What you need to do
All the records that follow need to be reproduced exactly. Omit the images.

- - -

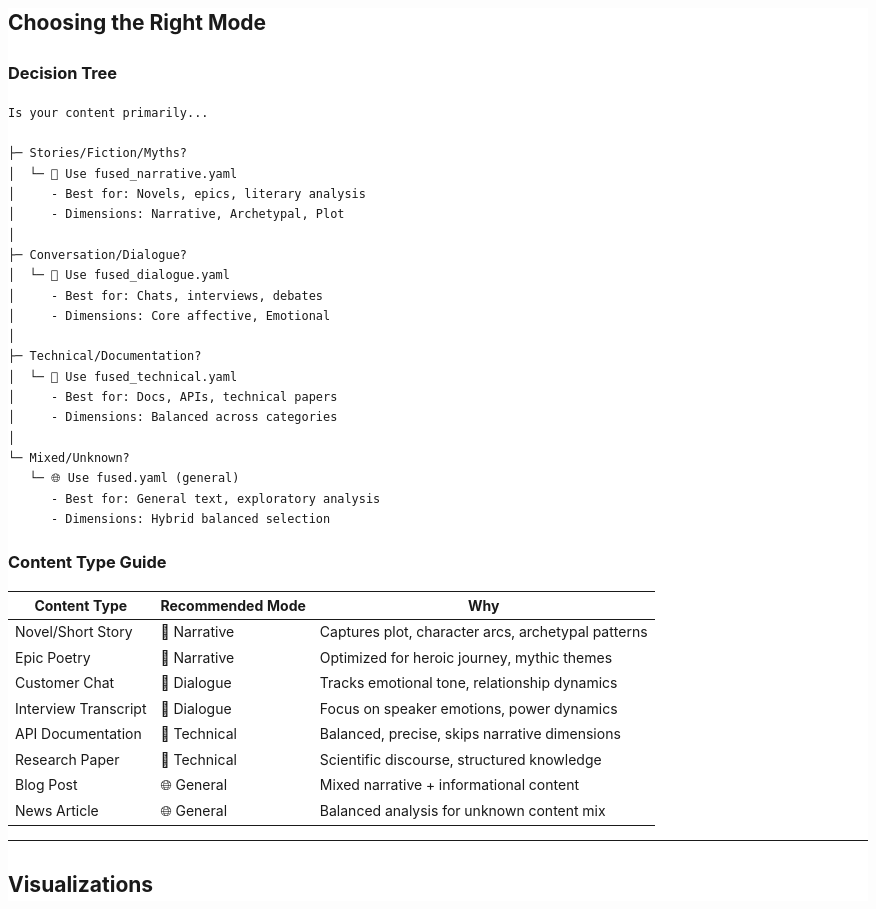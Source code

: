 
## Choosing the Right Mode

### Decision Tree

```
Is your content primarily...

├─ Stories/Fiction/Myths?
│  └─ 📖 Use fused_narrative.yaml
│     - Best for: Novels, epics, literary analysis
│     - Dimensions: Narrative, Archetypal, Plot
│
├─ Conversation/Dialogue?
│  └─ 💬 Use fused_dialogue.yaml
│     - Best for: Chats, interviews, debates
│     - Dimensions: Core affective, Emotional
│
├─ Technical/Documentation?
│  └─ 🔧 Use fused_technical.yaml
│     - Best for: Docs, APIs, technical papers
│     - Dimensions: Balanced across categories
│
└─ Mixed/Unknown?
   └─ 🌐 Use fused.yaml (general)
      - Best for: General text, exploratory analysis
      - Dimensions: Hybrid balanced selection
```

### Content Type Guide

| Content Type | Recommended Mode | Why |
|--------------|------------------|-----|
| Novel/Short Story | 📖 Narrative | Captures plot, character arcs, archetypal patterns |
| Epic Poetry | 📖 Narrative | Optimized for heroic journey, mythic themes |
| Customer Chat | 💬 Dialogue | Tracks emotional tone, relationship dynamics |
| Interview Transcript | 💬 Dialogue | Focus on speaker emotions, power dynamics |
| API Documentation | 🔧 Technical | Balanced, precise, skips narrative dimensions |
| Research Paper | 🔧 Technical | Scientific discourse, structured knowledge |
| Blog Post | 🌐 General | Mixed narrative + informational content |
| News Article | 🌐 General | Balanced analysis for unknown content mix |

---

## Visualizations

- - -

The answer
Source code

: 
## Choosing the Right Mode

### Decision Tree

```
Is your content primarily...

├─ Stories/Fiction/Myths?
│  └─ 📖 Use fused_narrative.yaml
│     - Best for: Novels, epics, literary analysis
│     - Dimensions: Narrative, Archetypal, Plot
│
├─ Conversation/Dialogue?
│  └─ 💬 Use fused_dialogue.yaml
│     - Best for: Chats, interviews, debates
│     - Dimensions: Core affective, Emotional
│
├─ Technical/Documentation?
│  └─ 🔧 Use fused_technical.yaml
│     - Best for: Docs, APIs, technical papers
│     - Dimensions: Balanced across categories
│
└─ Mixed/Unknown?
   └─ 🌐 Use fused.yaml (general)
      - Best for: General text, exploratory analysis
      - Dimensions: Hybrid balanced selection
```

### Content Type Guide

| Content Type | Recommended Mode | Why |
|--------------|------------------|-----|
| Novel/Short Story | 📖 Narrative | Captures plot, character arcs, archetypal patterns |
| Epic Poetry | 📖 Narrative | Optimized for heroic journey, mythic themes |
| Customer Chat | 💬 Dialogue | Tracks emotional tone, relationship dynamics |
| Interview Transcript | 💬 Dialogue | Focus on speaker emotions, power dynamics |
| API Documentation | 🔧 Technical | Balanced, precise, skips narrative dimensions |
| Research Paper | 🔧 Technical | Scientific discourse, structured knowledge |
| Blog Post | 🌐 General | Mixed narrative + informational content |
| News Article | 🌐 General | Balanced analysis for unknown content mix |

---

## Visualizations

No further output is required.